ASTANA (Reuters) - Private market investments have become a crucial part of sovereign wealth funds’ (SWF) portfolios, helping them better tap the potential of key emerging markets such as China and India, a Goldman Sachs Asset Management (GS.N) executive said.
Global sovereign wealth funds have been increasing their spending on alternative investments such as private equity over the last few years, in part due to lower returns on other asset classes, especially bonds.
Sheila Patel, chief executive for international business at Goldman Sachs Asset Management — whose clients include SWFs, said such investments were particularly important in leading emerging markets where there are fewer listed companies than in developed economies.

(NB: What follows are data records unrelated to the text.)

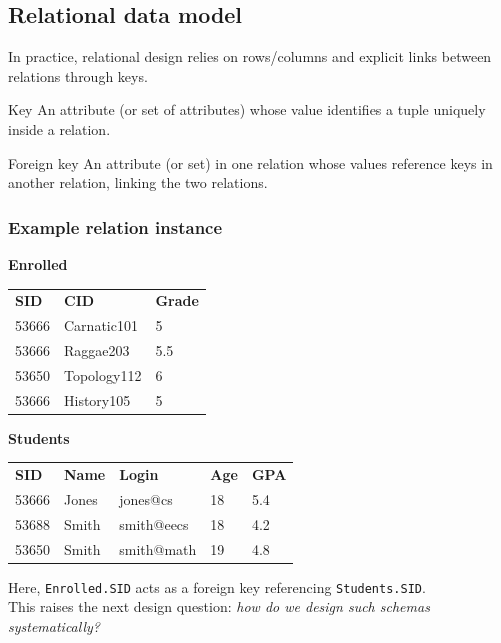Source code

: \documentclass[../../dis.tex]{subfiles}
\begin{document}
\subsection{Relational data model}
In practice, relational design relies on rows/columns and explicit links between relations through keys.

\begin{concept}{Key}\label{def:key}
An attribute (or set of attributes) whose value identifies a tuple uniquely inside a relation.
\end{concept}

\begin{concept}{Foreign key}\label{def:foreignkey}
An attribute (or set) in one relation whose values reference keys in another relation, linking the two relations.
\end{concept}

\subsubsection*{Example relation instance}
\begin{minipage}[t]{0.43\textwidth}
\textbf{Enrolled}
\small
\begin{tabular}{@{}lll@{}}
\textbf{SID} & \textbf{CID} & \textbf{Grade} \\
53666 & Carnatic101 & 5 \\
53666 & Raggae203 & 5.5 \\
53650 & Topology112 & 6 \\
53666 & History105 & 5 \\
\end{tabular}
\normalsize
\end{minipage}
\hfill
\begin{minipage}[t]{0.53\textwidth}
\textbf{Students}
\small
\begin{tabular}{@{}lllll@{}}
\textbf{SID} & \textbf{Name} & \textbf{Login} & \textbf{Age} & \textbf{GPA} \\
53666 & Jones & jones@cs & 18 & 5.4 \\
53688 & Smith & smith@eecs & 18 & 4.2 \\
53650 & Smith & smith@math & 19 & 4.8 \\
\end{tabular}
\normalsize
\end{minipage}

Here, \texttt{Enrolled.SID} acts as a foreign key referencing \texttt{Students.SID}.\\
This raises the next design question: \emph{how do we design such schemas systematically?}
\end{document}
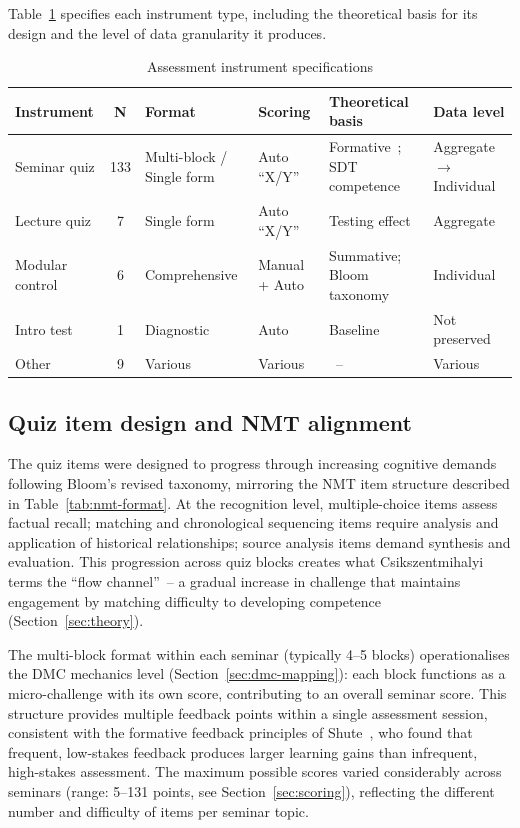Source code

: Table~\ref{tab:instrument-specs} specifies each instrument type, including the theoretical basis for its design and the level of data granularity it produces.

\begin{table}[!h]
\centering
\caption{Assessment instrument specifications}
\label{tab:instrument-specs}
\footnotesize
\begin{tabularx}{\textwidth}{X c X X X X}
\hline
\textbf{Instrument} & \textbf{N} & \textbf{Format} & \textbf{Scoring} & \textbf{Theoretical basis} & \textbf{Data level} \\
\hline
Seminar quiz & 133 & Multi-block / Single form & Auto ``X/Y'' & Formative~\cite{BlackWiliam1998}; SDT competence & Aggregate $\to$ Individual \\
Lecture quiz & 7 & Single form & Auto ``X/Y'' & Testing effect~\cite{RoedigerButler2011} & Aggregate \\
Modular control & 6 & Compre\-hensive & Manual + Auto & Summative; Bloom taxonomy & Individual \\
Intro test & 1 & Diagnostic & Auto & Baseline~\cite{Hattie2009} & Not preserved \\
Other & 9 & Various & Various &~-- & Various \\
\hline
\end{tabularx}
\end{table}

\subsection{Quiz item design and NMT alignment} \label{sec:quiz-alignment}

The quiz items were designed to progress through increasing cognitive demands following Bloom's revised taxonomy, mirroring the NMT item structure described in Table~\ref{tab:nmt-format}. At the recognition level, multiple-choice items assess factual recall; matching and chronological sequencing items require analysis and application of historical relationships; source analysis items demand synthesis and evaluation. This progression across quiz blocks creates what Csikszentmihalyi~\cite{Csikszentmihalyi1990} terms the ``flow channel''~-- a gradual increase in challenge that maintains engagement by matching difficulty to developing competence (Section~\ref{sec:theory}).

The multi-block format within each seminar (typically 4--5 blocks) operationalises the DMC mechanics level (Section~\ref{sec:dmc-mapping}): each block functions as a micro-challenge with its own score, contributing to an overall seminar score. This structure provides multiple feedback points within a single assessment session, consistent with the formative feedback principles of Shute~\cite{ShuteFormative2008}, who found that frequent, low-stakes feedback produces larger learning gains than infrequent, high-stakes assessment. The maximum possible scores varied considerably across seminars (range: 5--131 points, see Section~\ref{sec:scoring}), reflecting the different number and difficulty of items per seminar topic.


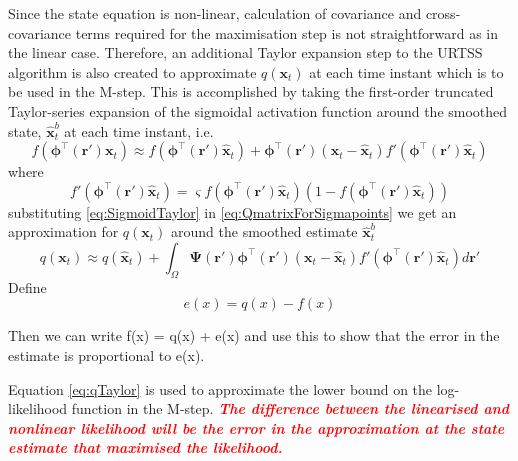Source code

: \documentclass[]{article}
\newcommand{\dean}[1]{\textsf{\emph{\textbf{\textcolor{red}{#1}}}}}
\begin{document}
Since the state equation is non-linear,  calculation of covariance and  cross-covariance terms required for the maximisation step is not straightforward as in the linear case. Therefore, an additional  Taylor expansion step to the URTSS algorithm is also created to approximate $q(\mathbf{x}_t)$ at each time instant which is to be used in the M-step. This is accomplished by taking the first-order truncated Taylor-series expansion of the sigmoidal activation function  around the smoothed state, $\hat{\mathbf x}_t^{b}$ at each time instant, i.e.
\begin{equation}\label{eq:SigmoidTaylor}
 f\left(\boldsymbol \phi^\top\left(\mathbf r'\right)\mathbf x_t\right) \approx f\left(\boldsymbol \phi^\top(\mathbf r')\hat{\mathbf x}_t\right)+  \boldsymbol \phi^\top\left(\mathbf r'\right)\left(\mathbf x_t - \hat{\mathbf x}_t\right)f'\left(\boldsymbol \phi^\top\left(\mathbf r'\right)\hat{\mathbf x}_t\right)
\end{equation}
where 
\begin{equation}\label{eq:SigmoidDerivative}
 f'\left(\boldsymbol \phi^\top\left(\mathbf r'\right)\hat{\mathbf x}_t\right)=\varsigma f\left(\boldsymbol \phi^\top\left(\mathbf r'\right)\hat{\mathbf x}_t\right)\left( 1-f\left( \boldsymbol \phi^\top\left(\mathbf r'\right)\hat{\mathbf x}_t\right)\right)
\end{equation}
substituting \ref{eq:SigmoidTaylor} in \ref{eq:QmatrixForSigmapoints}  we get an approximation for $q(\mathbf x_t)$ around the smoothed estimate $\hat{\mathbf{x}}_t^b$ 
\begin{equation}\label{eq:qTaylor}
 q(\mathbf x_t) \approx q\left(\hat{\mathbf x}_t\right)+\int_\Omega \boldsymbol{\Psi}\left(\mathbf{r}'\right)\boldsymbol \phi^\top\left(\mathbf r'\right) \left(\mathbf x_t -\hat{\mathbf x}_t\right)f'\left(\boldsymbol \phi^\top\left(\mathbf r'\right)\hat{\mathbf x}_t\right) d\mathbf{r}'
\end{equation}
Define
\begin{equation}
	e(x) = q(x) - f(x) \nonumber
\end{equation}

Then we can write f(x) = q(x) + e(x) and use this to show that the error in the estimate is proportional to e(x).

Equation \ref{eq:qTaylor} is used to approximate the lower bound on the log-likelihood function in the M-step. \dean{The difference between the linearised and nonlinear likelihood will be the error in the approximation at the state estimate that maximised the likelihood.}
\end{document}
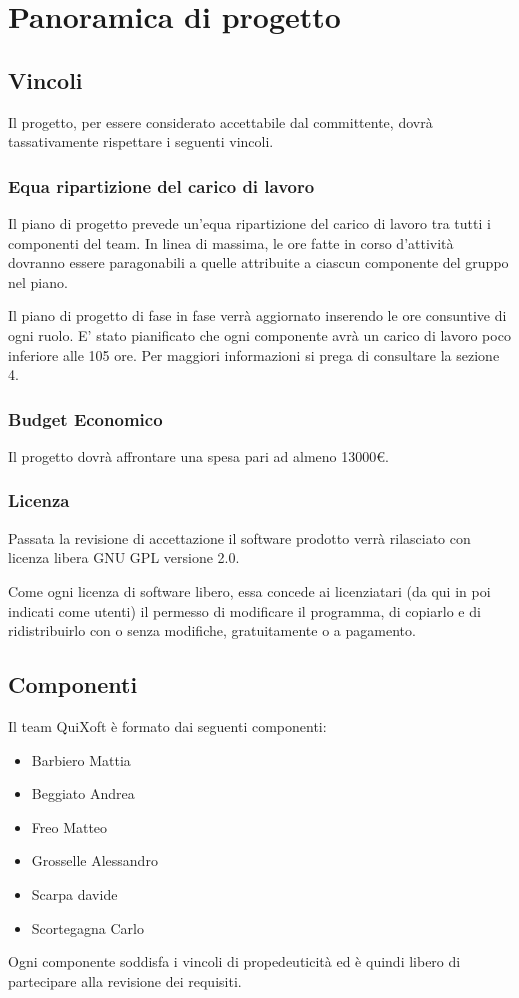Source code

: \documentclass[11pt,a4paper]{article}
\begin{document}
\section{Panoramica di progetto}
\subsection{Vincoli}
Il progetto, per essere considerato accettabile dal committente, dovrà tassativamente rispettare i seguenti vincoli.
\subsubsection{Equa ripartizione del carico di lavoro}
Il piano di progetto prevede un'equa ripartizione del carico di lavoro tra tutti i componenti del team.
In linea di massima, le ore fatte in corso d'attività dovranno essere paragonabili a quelle attribuite a ciascun componente del gruppo nel piano.

Il piano di progetto di fase in fase verrà aggiornato inserendo le ore consuntive di ogni ruolo.
E' stato pianificato che ogni componente avrà un carico di lavoro poco inferiore alle 105 ore. Per maggiori informazioni si prega di consultare la sezione 4.
\subsubsection{Budget Economico}
Il progetto dovrà affrontare una spesa pari ad almeno 13000\euro.
\subsubsection{Licenza}
Passata la revisione di accettazione il software prodotto verrà rilasciato con licenza libera GNU GPL versione 2.0.

Come ogni licenza di software libero, essa concede ai licenziatari (da qui in poi indicati come utenti) il permesso di modificare il programma, di copiarlo e di ridistribuirlo con o senza modifiche, gratuitamente o a pagamento.
\subsection{Componenti}
Il team QuiXoft è formato dai seguenti componenti:
\begin{itemize}
\item Barbiero Mattia
\item Beggiato Andrea
\item Freo Matteo
\item Grosselle Alessandro
\item Scarpa davide
\item Scortegagna Carlo 
\end{itemize}
Ogni componente soddisfa i vincoli di propedeuticità ed è quindi libero di partecipare alla revisione dei requisiti.
\end{document}
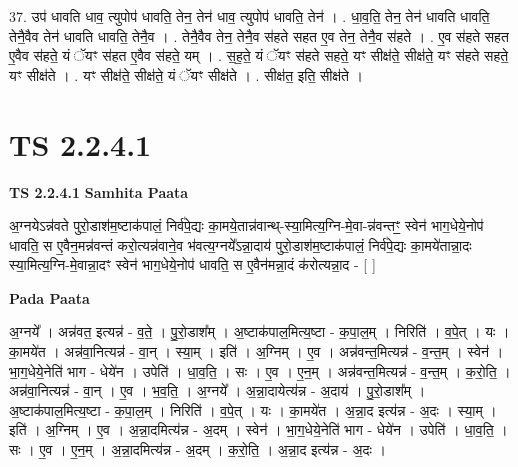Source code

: \documentclass[17pt]{extarticle}
\begin{document}
37. उप॑ धावति धाव॒ त्युपोप॑ धावति॒ तेन॒ तेन॑ धाव॒ त्युपोप॑ धावति॒ तेन॑ । . धा॒व॒ति॒ तेन॒ तेन॑ धावति धावति॒ तेनै॒वैव तेन॑ धावति धावति॒ तेनै॒व । . तेनै॒वैव तेन॒ तेनै॒व स॑हते सहत ए॒व तेन॒ तेनै॒व स॑हते । . ए॒व स॑हते सहत ए॒वैव स॑हते॒ यं ॅयꣳ स॑हत ए॒वैव स॑हते॒ यम् । . स॒ह॒ते॒ यं ॅयꣳ स॑हते सहते॒ यꣳ सीक्ष॑ते॒ सीक्ष॑ते॒ यꣳ स॑हते सहते॒ यꣳ सीक्ष॑ते । . यꣳ सीक्ष॑ते॒ सीक्ष॑ते॒ यं ॅयꣳ सीक्ष॑ते । . सीक्ष॑त॒ इति॒ सीक्ष॑ते । \newline
\pagebreak
{}

\section{ TS 2.2.4.1 }

\textbf{TS 2.2.4.1 } \newline
\textbf{Samhita Paata} \newline

अ॒ग्नयेऽन्न॑वते पुरो॒डाश॑म॒ष्टाक॑पालं॒ निर्व॑पे॒द्यः का॒मये॒तान्न॑वान्थ्-स्या॒मित्य॒ग्नि-मे॒वा-न्न॑वन्तꣳ॒॒ स्वेन॑ भाग॒धेये॒नोप॑ धावति॒ स ए॒वैन॒मन्न॑वन्तं करो॒त्यन्न॑वाने॒व भ॑वत्य॒ग्नये᳚ऽन्ना॒दाय॑ पुरो॒डाश॑म॒ष्टाक॑पालं॒ निर्व॑पे॒द्यः का॒मये॑तान्ना॒दः स्या॒मित्य॒ग्नि-मे॒वान्ना॒दꣳ स्वेन॑ भाग॒धेये॒नोप॑ धावति॒ स ए॒वैन॑मन्ना॒दं क॑रोत्यन्ना॒द - [  ] \newline

\textbf{Pada Paata} \newline

अ॒ग्नये᳚ । अन्न॑वत॒ इत्यन्न॑ - व॒ते॒ । पु॒रो॒डाश᳚म् । अ॒ष्टाक॑पाल॒मित्य॒ष्टा - क॒पा॒ल॒म् । निरिति॑ । व॒पे॒त् । यः । का॒मये॑त । अन्न॑वा॒नित्यन्न॑ - वा॒न् । स्या॒म् । इति॑ । अ॒ग्निम् । ए॒व । अन्न॑वन्त॒मित्यन्न॑ - व॒न्त॒म् । स्वेन॑ । भा॒ग॒धेये॒नेति॑ भाग - धेये॑न । उपेति॑ । धा॒व॒ति॒ । सः । ए॒व । ए॒न॒म् । अन्न॑वन्त॒मित्यन्न॑ - व॒न्त॒म् । क॒रो॒ति॒ । अन्न॑वा॒नित्यन्न॑ - वा॒न् । ए॒व । भ॒व॒ति॒ । अ॒ग्नये᳚ । अ॒न्ना॒दायेत्य॑न्न - अ॒दाय॑ । पु॒रो॒डाश᳚म् । अ॒ष्टाक॑पाल॒मित्य॒ष्टा - क॒पा॒ल॒म् । निरिति॑ । व॒पे॒त् । यः । का॒मये॑त । अ॒न्ना॒द इत्य॑न्न - अ॒दः । स्या॒म् । इति॑ । अ॒ग्निम् । ए॒व । अ॒न्ना॒दमित्य॑न्न - अ॒दम् । स्वेन॑ । भा॒ग॒धेये॒नेति॑ भाग - धेये॑न । उपेति॑ । धा॒व॒ति॒ । सः । ए॒व । ए॒न॒म् । अ॒न्ना॒दमित्य॑न्न - अ॒दम् । क॒रो॒ति॒ । अ॒न्ना॒द इत्य॑न्न - अ॒दः ।  \newline
\end{document}
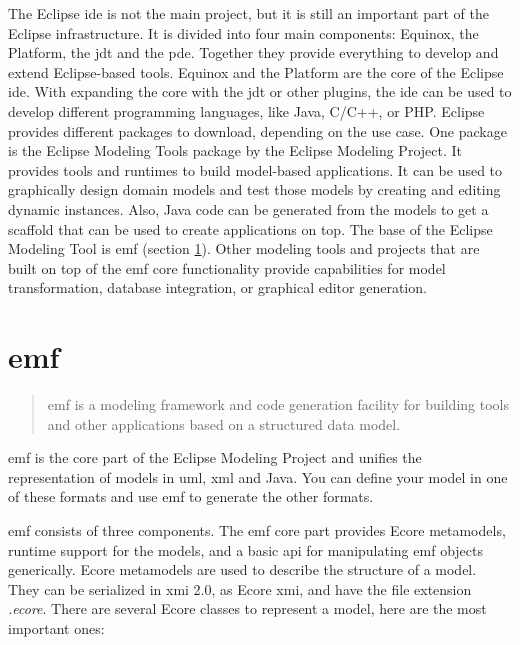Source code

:   The Eclipse \ac{ide} is not the main project, but it is still an important part of the Eclipse infrastructure. It is divided into four main components: Equinox, the Platform, the \ac{jdt} and the \ac{pde}. Together they provide everything to develop and extend Eclipse-based tools. Equinox and the Platform are the core of the Eclipse \ac{ide}. With expanding the core with the \ac{jdt} or other plugins, the \ac{ide} can be used to develop different programming languages, like Java, C/C++, or PHP. \cite{emf} Eclipse provides different packages to download, depending on the use case. One package is the Eclipse Modeling Tools package by the Eclipse Modeling Project. It provides tools and runtimes to build model-based applications. It can be used to graphically design domain models and test those models by creating and editing dynamic instances. Also, Java code can be generated from the models to get a scaffold that can be used to create applications on top. \cite{eclipse_modeling} The base of the Eclipse Modeling Tool is \ac{emf} (section \ref{subsec:emf}). Other modeling tools and projects that are built on top of the \ac{emf} core functionality provide capabilities for model transformation, database integration, or graphical editor generation. \cite{emf}

  \section{\acf{emf}}
    \label{subsec:emf}

    \begin{quote}
      \glqq\acf{emf} is a modeling framework and code generation facility for building tools and other applications based on a structured data model.\grqq{} \autocite{emf-repo}
    \end{quote}

    \acf{emf} is the core part of the Eclipse Modeling Project and unifies the representation of models in \acs{uml}, \acs{xml} and Java. You can define your model in one of these formats and use \ac{emf} to generate the other formats.
    
    \ac{emf} consists of three components. The \ac{emf} core part provides Ecore metamodels, runtime support for the models, and a basic \acs{api} for manipulating \ac{emf} objects generically. Ecore metamodels are used to describe the structure of a model. \cite{eclipse_emf} They can be serialized in \ac{xmi} 2.0, as Ecore \ac{xmi}, and have the file extension \textit{.ecore}. There are several Ecore classes to represent a model, here are the most important ones:


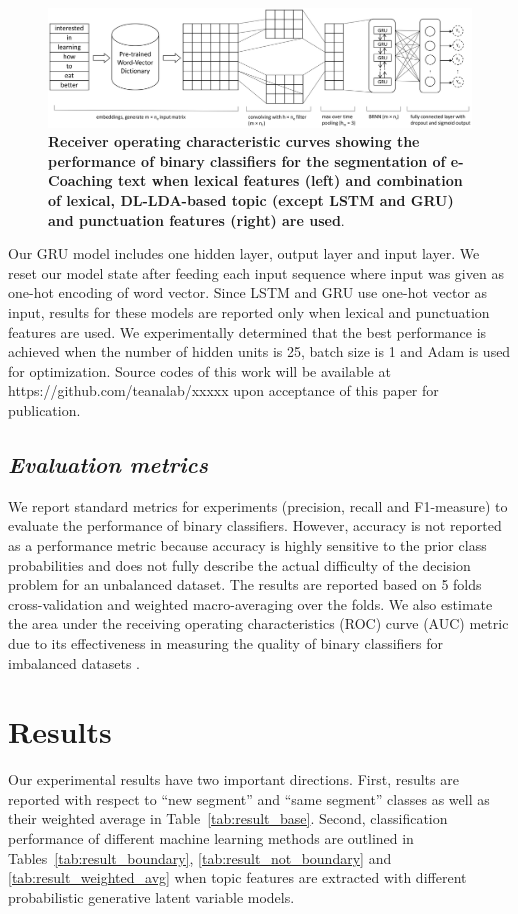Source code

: \documentclass{amia}
\begin{document}
\begin{figure}[!htb]
    \centering
    \includegraphics[width=1.0\textwidth]{figures/CRNN.eps}
    \caption{\textbf{Receiver operating characteristic curves showing the performance of binary classifiers for the segmentation of e-Coaching text when lexical features (left) and combination of lexical, DL-LDA-based topic (except LSTM and GRU) and punctuation features (right) are used}.}
    \label{fig:crnn}
\end{figure}

Our GRU model includes one hidden layer, output layer and input layer. We reset our model state after feeding each input sequence where input was given as one-hot encoding of word vector. Since LSTM and GRU use one-hot vector as input, results for these models are reported only when lexical and punctuation features are used. We experimentally determined that the best performance is achieved when the number of hidden units is 25, batch size is 1 and Adam\cite{kingma2014adam} is used for optimization. Source codes of this work will be available at https://github.com/teanalab/xxxxx upon acceptance of this paper for publication.          
  
\subsection*{\textit{Evaluation metrics}}
We report standard metrics for experiments (precision, recall and F1-measure) to evaluate the performance of binary classifiers\cite{aas1999text}. However, accuracy is not reported as a performance metric because accuracy is highly sensitive to the prior class probabilities and does not fully describe the actual difficulty of the decision problem for an unbalanced dataset. The results are reported based on 5 folds cross-validation and weighted macro-averaging over the folds. We also estimate the area under the receiving operating characteristics (ROC) curve\cite{kumar2011receiver} (AUC) metric due to its effectiveness in measuring the quality of binary classifiers for imbalanced datasets \cite{hu2015kernelized}. 

\section*{Results}
Our experimental results have two important directions. First, results are reported with respect to ``new segment'' and ``same segment'' classes as well as their weighted average in Table~\ref{tab:result_base}. Second, classification performance of different machine learning methods are outlined in Tables~\ref{tab:result_boundary}, \ref{tab:result_not_boundary} and \ref{tab:result_weighted_avg} when topic features are extracted with different probabilistic generative latent variable models.\\
\end{document}
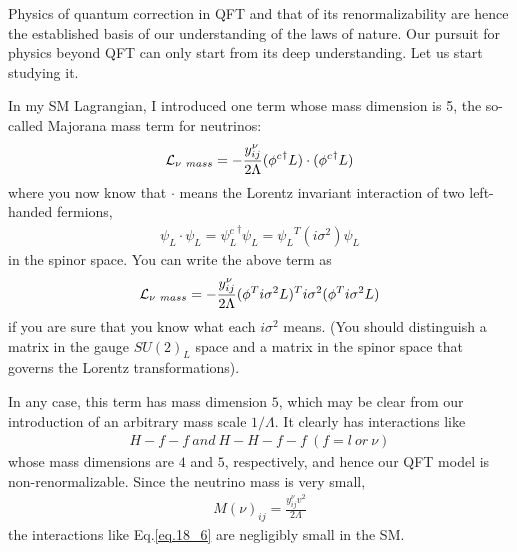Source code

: \documentclass[12pt]{article}
\begin{document}
Physics of quantum correction in QFT and that of its renormalizability
are hence the established basis of our understanding of the laws of
nature.  Our pursuit for physics beyond QFT can only start from its
deep understanding.  Let us start studying it.

In my SM Lagrangian, I introduced one term whose mass dimension is 5,
the so-called Majorana mass term for neutrinos:
\begin{eqnarray}
    {\cal L}_{\nu~mass}
    = -\frac{y^{\nu}_{ij}}{2\Lambda}
    ({\phi^c}^\dagger L) \cdot ({\phi^c}^\dagger L) \label{eq.18_3}
\end{eqnarray}
where you now know that $\cdot$ means the Lorentz invariant interaction
of two left-handed fermions,
\begin{eqnarray}
    \psi_L \cdot \psi_L
= {\psi_L^c}^\dagger \psi_L
= {\psi_L}^T (i\sigma^2) \psi_L\label{eq.18_4}
\end{eqnarray}
in the spinor space. You can write the above term as
\begin{eqnarray}
    {\cal L}_{\nu~mass}
= -\frac{y^{\nu}_{ij}}{2\Lambda}
(\phi^T i\sigma^2 L)^T i\sigma^2 (\phi^T i\sigma^2 L)\label{eq.18_5}
\end{eqnarray}
if you are sure that you know what each $i\sigma^2$ means.  (You should
distinguish a matrix in the gauge $SU(2)_L$ space and a matrix in the
spinor space that governs the Lorentz transformations).

In any case, this term has mass dimension $5$, which may be clear from
our introduction of an arbitrary mass scale $1/\Lambda$. It clearly
has interactions like 
\begin{eqnarray}
    H-f-f~ and ~H-H-f-f~ (f=l~ or ~\nu) \label{eq.18_6}
\end{eqnarray}
whose mass dimensions are $4$ and $5$, respectively, and hence our QFT
model is non-renormalizable. Since the neutrino mass is very small,
\begin{eqnarray}
    M(\nu)_{ij} = \frac{y^{\nu}_{ij} v^2}{2 \Lambda} \label{eq.18_7}
\end{eqnarray}
the interactions like Eq.\ref{eq.18_6} are negligibly small in the SM.
\end{document}
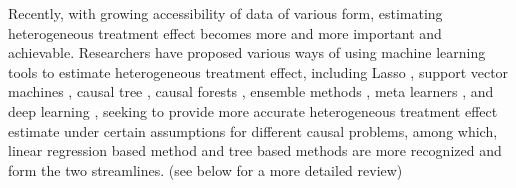 \documentclass[11pt,paper=letter]{scrartcl}
\newcommand\hz[1]{\textcolor{black}{#1}}
\begin{document}

Recently, with growing accessibility of data of various form, estimating heterogeneous treatment effect becomes more and more important and achievable. Researchers have proposed various ways of using machine learning tools to estimate heterogeneous treatment effect, including Lasso \cite{tian2014lasso,jeng2018debiaselasso}, support vector machines \cite{imai2013svm}, causal tree \cite{athey2015machine}, causal forests \cite{wager2017estimation}, ensemble methods \cite{grimmer2017ensemble}, meta learners \cite{hill2011bart,green2012bart,kunzel2017meta}, and deep learning \cite{shalit2016,kunzel2018transfer}, seeking to provide more accurate heterogeneous treatment effect estimate under certain assumptions for different causal problems, among which, linear regression based method and tree based methods are more recognized and form the two streamlines. (see below for a more detailed review)


\end{document}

“A key point of discussion at this conference and a key opportunity but also a challenge is investing in long-term assets, which include private assets, private equity, private credit,” Patel told Reuters at a SWF conference in Kazakhstan.
“Given the focus and the importance of getting the emerging markets right, such as China and India, private markets play a critical role of investing in the overall strategy in these markets,” Patel said in the interview.
With some $6.5 trillion in assets, sovereign investors already account for 19 percent of capital committed to private equity. By the end of 2016, 61 percent of SWFs had allocations to private equity, a record high, and 63 percent to real estate.
One of the world’s largest SWFs, the Abu Dhabi Investment Authority (ADIA), said in July it was looking for direct investment opportunities in private equity and alternative investments after returns slowed last year.
Patel said SWFs had the flexibility to complement or avoid index investing in markets such as China and India, dominated by state-owned companies and traditional sectors such as energy and telecoms.
“So we see quite a bit of activity from clients in both the public, listed, active and liquid markets like in China and India and emerging markets overall as well as in the private markets,” she said.
Meanwhile, Patel said clients were concerned about growing protectionism in the United States and the debate about the government’s debt ceiling.
“The debt ceiling’s linkage to other issues will be what clients are watching,” she said, adding that investors were concerned U.S. equity market valuations “are a bit stretched”.
“Right now, you’ve seen quite a bit of strength in the U.S. equity markets so far this year.
“A lot of that is predicated on some of these changes, whether it’s tax reform, the focus that everyone expected on infrastructure, some of the opportunities around that, and unfortunately none of those have had much progress yet.”